Instructions for the task:
Reproduce, character for character, the lines below from the first through the one with "这个命令会每秒打印一次垃圾回". Leave pictures out.

Dataset entries:

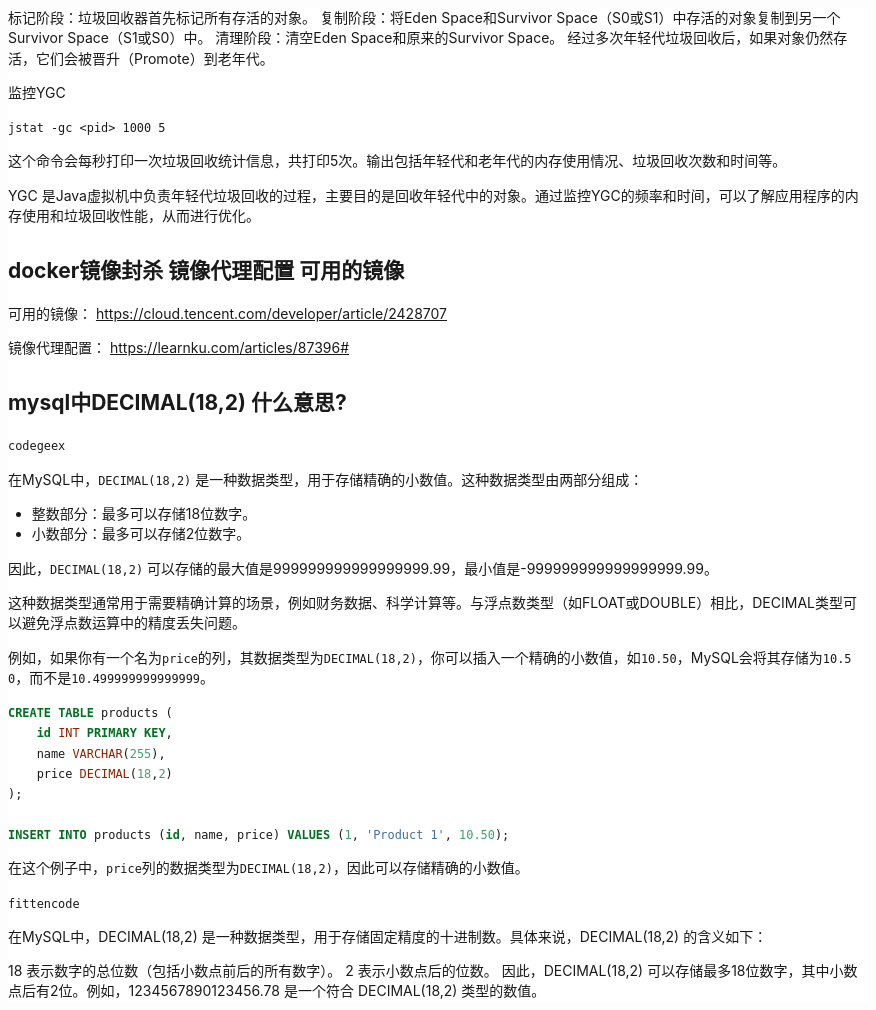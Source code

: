 标记阶段：垃圾回收器首先标记所有存活的对象。
复制阶段：将Eden Space和Survivor Space（S0或S1）中存活的对象复制到另一个Survivor Space（S1或S0）中。
清理阶段：清空Eden Space和原来的Survivor Space。
经过多次年轻代垃圾回收后，如果对象仍然存活，它们会被晋升（Promote）到老年代。

监控YGC
```shell
jstat -gc <pid> 1000 5

```
这个命令会每秒打印一次垃圾回收统计信息，共打印5次。输出包括年轻代和老年代的内存使用情况、垃圾回收次数和时间等。

YGC 是Java虚拟机中负责年轻代垃圾回收的过程，主要目的是回收年轻代中的对象。通过监控YGC的频率和时间，可以了解应用程序的内存使用和垃圾回收性能，从而进行优化。


## docker镜像封杀 镜像代理配置 可用的镜像


可用的镜像：
https://cloud.tencent.com/developer/article/2428707

镜像代理配置：
https://learnku.com/articles/87396#

## mysql中DECIMAL(18,2) 什么意思?

`codegeex`

在MySQL中，`DECIMAL(18,2)` 是一种数据类型，用于存储精确的小数值。这种数据类型由两部分组成：

- 整数部分：最多可以存储18位数字。
- 小数部分：最多可以存储2位数字。

因此，`DECIMAL(18,2)` 可以存储的最大值是999999999999999999.99，最小值是-999999999999999999.99。

这种数据类型通常用于需要精确计算的场景，例如财务数据、科学计算等。与浮点数类型（如FLOAT或DOUBLE）相比，DECIMAL类型可以避免浮点数运算中的精度丢失问题。

例如，如果你有一个名为`price`的列，其数据类型为`DECIMAL(18,2)`，你可以插入一个精确的小数值，如`10.50`，MySQL会将其存储为`10.50`，而不是`10.499999999999999`。

```sql
CREATE TABLE products (
    id INT PRIMARY KEY,
    name VARCHAR(255),
    price DECIMAL(18,2)
);

INSERT INTO products (id, name, price) VALUES (1, 'Product 1', 10.50);
```

在这个例子中，`price`列的数据类型为`DECIMAL(18,2)`，因此可以存储精确的小数值。


`fittencode`

在MySQL中，DECIMAL(18,2) 是一种数据类型，用于存储固定精度的十进制数。具体来说，DECIMAL(18,2) 的含义如下：

18 表示数字的总位数（包括小数点前后的所有数字）。
2 表示小数点后的位数。
因此，DECIMAL(18,2) 可以存储最多18位数字，其中小数点后有2位。例如，1234567890123456.78 是一个符合 DECIMAL(18,2) 类型的数值。
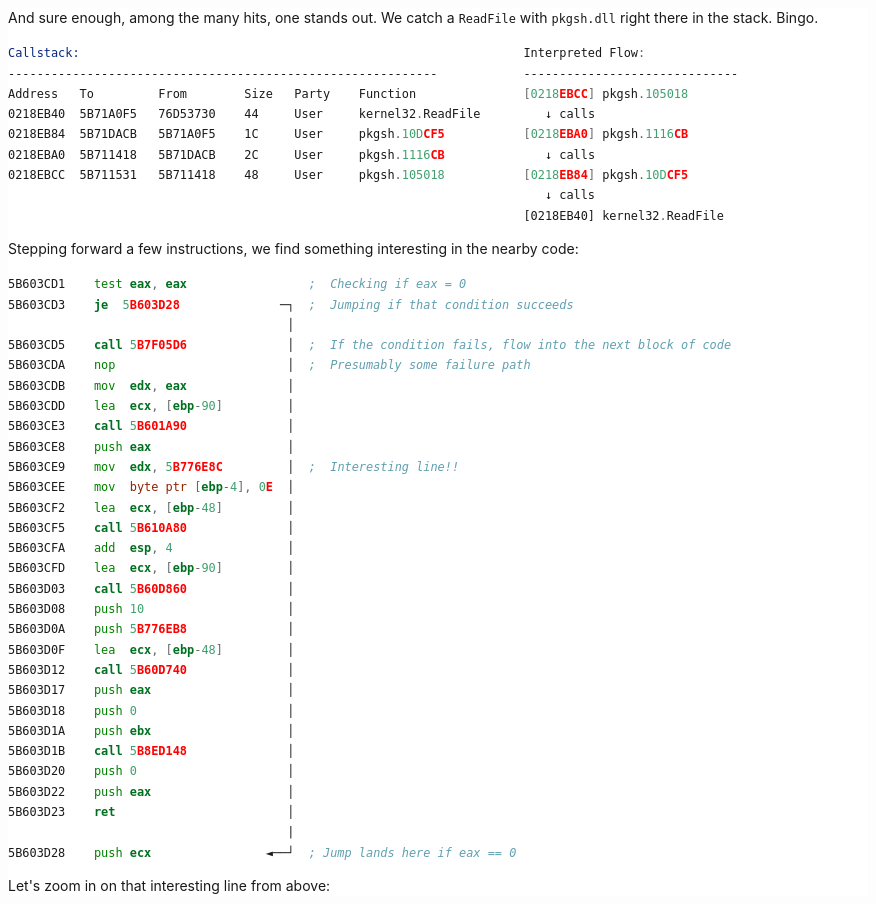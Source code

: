And sure enough, among the many hits, one stands out. We catch a `ReadFile` with `pkgsh.dll` right there in the stack. Bingo.

```asm
Callstack:                                                              Interpreted Flow:
------------------------------------------------------------            ------------------------------
Address   To         From        Size   Party    Function               [0218EBCC] pkgsh.105018
0218EB40  5B71A0F5   76D53730    44     User     kernel32.ReadFile         ↓ calls
0218EB84  5B71DACB   5B71A0F5    1C     User     pkgsh.10DCF5           [0218EBA0] pkgsh.1116CB
0218EBA0  5B711418   5B71DACB    2C     User     pkgsh.1116CB              ↓ calls
0218EBCC  5B711531   5B711418    48     User     pkgsh.105018           [0218EB84] pkgsh.10DCF5  
                                                                           ↓ calls  
                                                                        [0218EB40] kernel32.ReadFile
```

Stepping forward a few instructions, we find something interesting in the nearby code:

```asm
5B603CD1    test eax, eax                 ;  Checking if eax = 0
5B603CD3    je  5B603D28              ─┐  ;  Jumping if that condition succeeds
                                       │
5B603CD5    call 5B7F05D6              │  ;  If the condition fails, flow into the next block of code
5B603CDA    nop                        │  ;  Presumably some failure path
5B603CDB    mov  edx, eax              │
5B603CDD    lea  ecx, [ebp-90]         │
5B603CE3    call 5B601A90              │
5B603CE8    push eax                   │
5B603CE9    mov  edx, 5B776E8C         │  ;  Interesting line!!
5B603CEE    mov  byte ptr [ebp-4], 0E  │
5B603CF2    lea  ecx, [ebp-48]         │
5B603CF5    call 5B610A80              │
5B603CFA    add  esp, 4                │
5B603CFD    lea  ecx, [ebp-90]         │
5B603D03    call 5B60D860              │
5B603D08    push 10                    │
5B603D0A    push 5B776EB8              │
5B603D0F    lea  ecx, [ebp-48]         │
5B603D12    call 5B60D740              │
5B603D17    push eax                   │
5B603D18    push 0                     │
5B603D1A    push ebx                   │
5B603D1B    call 5B8ED148              │
5B603D20    push 0                     │
5B603D22    push eax                   │
5B603D23    ret                        │
                                       | 
5B603D28    push ecx                ◄──┘  ; Jump lands here if eax == 0
```

Let's zoom in on that interesting line from above:
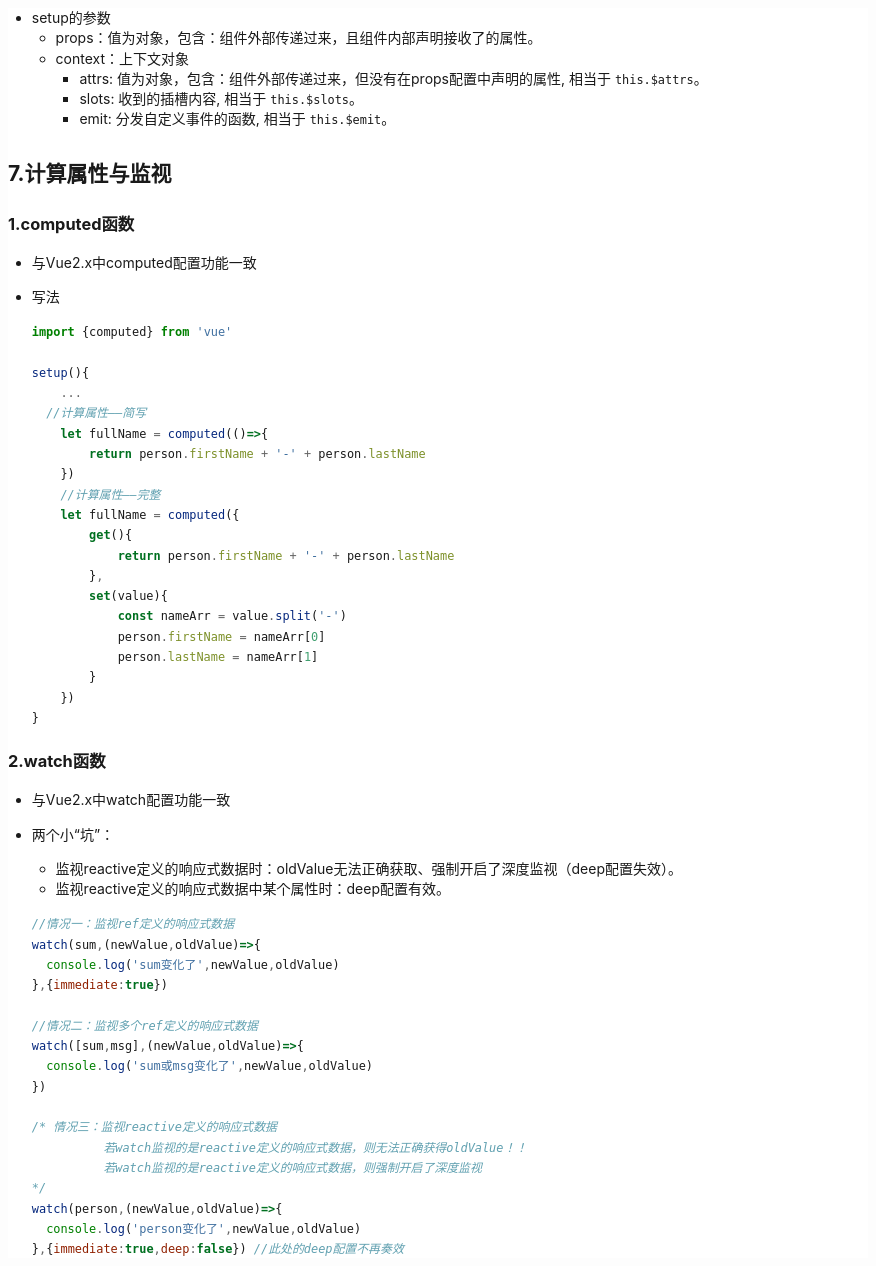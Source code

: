 - setup的参数
  - props：值为对象，包含：组件外部传递过来，且组件内部声明接收了的属性。
  - context：上下文对象
    - attrs: 值为对象，包含：组件外部传递过来，但没有在props配置中声明的属性, 相当于 ```this.$attrs```。
    - slots: 收到的插槽内容, 相当于 ```this.$slots```。
    - emit: 分发自定义事件的函数, 相当于 ```this.$emit```。


## 7.计算属性与监视

### 1.computed函数

- 与Vue2.x中computed配置功能一致

- 写法

  ```js
  import {computed} from 'vue'
  
  setup(){
      ...
  	//计算属性——简写
      let fullName = computed(()=>{
          return person.firstName + '-' + person.lastName
      })
      //计算属性——完整
      let fullName = computed({
          get(){
              return person.firstName + '-' + person.lastName
          },
          set(value){
              const nameArr = value.split('-')
              person.firstName = nameArr[0]
              person.lastName = nameArr[1]
          }
      })
  }
  ```

### 2.watch函数

- 与Vue2.x中watch配置功能一致

- 两个小“坑”：

  - 监视reactive定义的响应式数据时：oldValue无法正确获取、强制开启了深度监视（deep配置失效）。
  - 监视reactive定义的响应式数据中某个属性时：deep配置有效。
  
  ```js
  //情况一：监视ref定义的响应式数据
  watch(sum,(newValue,oldValue)=>{
  	console.log('sum变化了',newValue,oldValue)
  },{immediate:true})
  
  //情况二：监视多个ref定义的响应式数据
  watch([sum,msg],(newValue,oldValue)=>{
  	console.log('sum或msg变化了',newValue,oldValue)
  }) 
  
  /* 情况三：监视reactive定义的响应式数据
  			若watch监视的是reactive定义的响应式数据，则无法正确获得oldValue！！
  			若watch监视的是reactive定义的响应式数据，则强制开启了深度监视 
  */
  watch(person,(newValue,oldValue)=>{
  	console.log('person变化了',newValue,oldValue)
  },{immediate:true,deep:false}) //此处的deep配置不再奏效
  
  ```
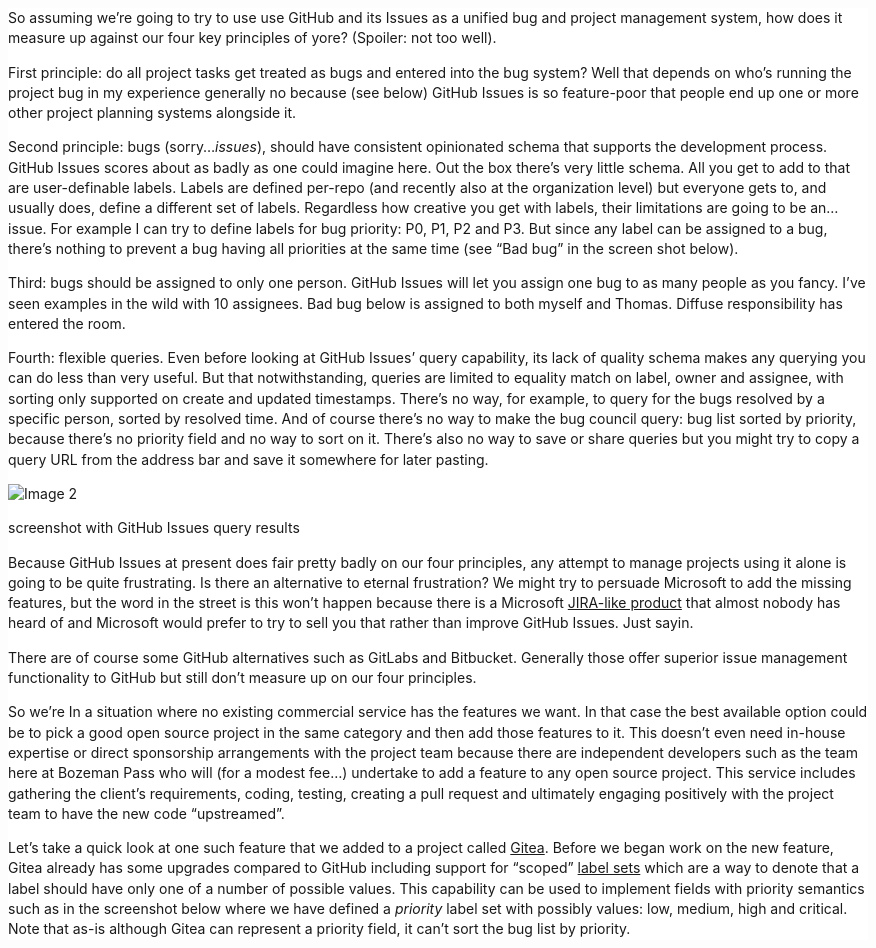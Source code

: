 So assuming we’re going to try to use use GitHub and its Issues as a unified bug and project management system, how does it measure up against our four key principles of yore? (Spoiler: not too well).

First principle: do all project tasks get treated as bugs and entered into the bug system? Well that depends on who’s running the project bug in my experience generally no because (see below) GitHub Issues is so feature-poor that people end up one or more other project planning systems alongside it.

Second principle: bugs (sorry…_issues_), should have consistent opinionated schema that supports the development process. GitHub Issues scores about as badly as one could imagine here. Out the box there’s very little schema. All you get to add to that are user-definable labels. Labels are defined per-repo (and recently also at the organization level) but everyone gets to, and usually does, define a different set of labels. Regardless how creative you get with labels, their limitations are going to be an…issue. For example I can try to define labels for bug priority: P0, P1, P2 and P3. But since any label can be assigned to a bug, there’s nothing to prevent a bug having all priorities at the same time (see “Bad bug” in the screen shot below).

Third: bugs should be assigned to only one person. GitHub Issues will let you assign one bug to as many people as you fancy. I’ve seen examples in the wild with 10 assignees. Bad bug below is assigned to both myself and Thomas. Diffuse responsibility has entered the room.

Fourth: flexible queries. Even before looking at GitHub Issues’ query capability, its lack of quality schema makes any querying you can do less than very useful. But that notwithstanding, queries are limited to equality match on label, owner and assignee, with sorting only supported on create and updated timestamps. There’s no way, for example, to query for the bugs resolved by a specific person, sorted by resolved time. And of course there’s no way to make the bug council query: bug list sorted by priority, because there’s no priority field and no way to sort on it. There’s also no way to save or share queries but you might try to copy a query URL from the address bar and save it somewhere for later pasting.

![Image 2](https://www.bozemanpass.com/wp-content/uploads/2025/03/image-6-sz.png)

screenshot with GitHub Issues query results

Because GitHub Issues at present does fair pretty badly on our four principles, any attempt to manage projects using it alone is going to be quite frustrating. Is there an alternative to eternal frustration? We might try to persuade Microsoft to add the missing features, but the word in the street is this won’t happen because there is a Microsoft [JIRA-like product](https://azure.microsoft.com/en-us/products/devops/boards) that almost nobody has heard of and Microsoft would prefer to try to sell you that rather than improve GitHub Issues. Just sayin.

There are of course some GitHub alternatives such as GitLabs and Bitbucket. Generally those offer superior issue management functionality to GitHub but still don’t measure up on our four principles.

So we’re In a situation where no existing commercial service has the features we want. In that case the best available option could be to pick a good open source project in the same category and then add those features to it. This doesn’t even need in-house expertise or direct sponsorship arrangements with the project team because there are independent developers such as the team here at Bozeman Pass who will (for a modest fee…) undertake to add a feature to any open source project. This service includes gathering the client’s requirements, coding, testing, creating a pull request and ultimately engaging positively with the project team to have the new code “upstreamed”.

Let’s take a quick look at one such feature that we added to a project called [Gitea](https://github.com/go-gitea/gitea). Before we began work on the new feature, Gitea already has some upgrades compared to GitHub including support for “scoped” [label sets](https://docs.gitea.com/usage/labels) which are a way to denote that a label should have only one of a number of possible values. This capability can be used to implement fields with priority semantics such as in the screenshot below where we have defined a _priority_ label set with possibly values: low, medium, high and critical. Note that as-is although Gitea can represent a priority field, it can’t sort the bug list by priority.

Solution for this task:
Source code

: 标记阶段：垃圾回收器首先标记所有存活的对象。
复制阶段：将Eden Space和Survivor Space（S0或S1）中存活的对象复制到另一个Survivor Space（S1或S0）中。
清理阶段：清空Eden Space和原来的Survivor Space。
经过多次年轻代垃圾回收后，如果对象仍然存活，它们会被晋升（Promote）到老年代。

监控YGC
```shell
jstat -gc <pid> 1000 5

```
这个命令会每秒打印一次垃圾回收统计信息，共打印5次。输出包括年轻代和老年代的内存使用情况、垃圾回收次数和时间等。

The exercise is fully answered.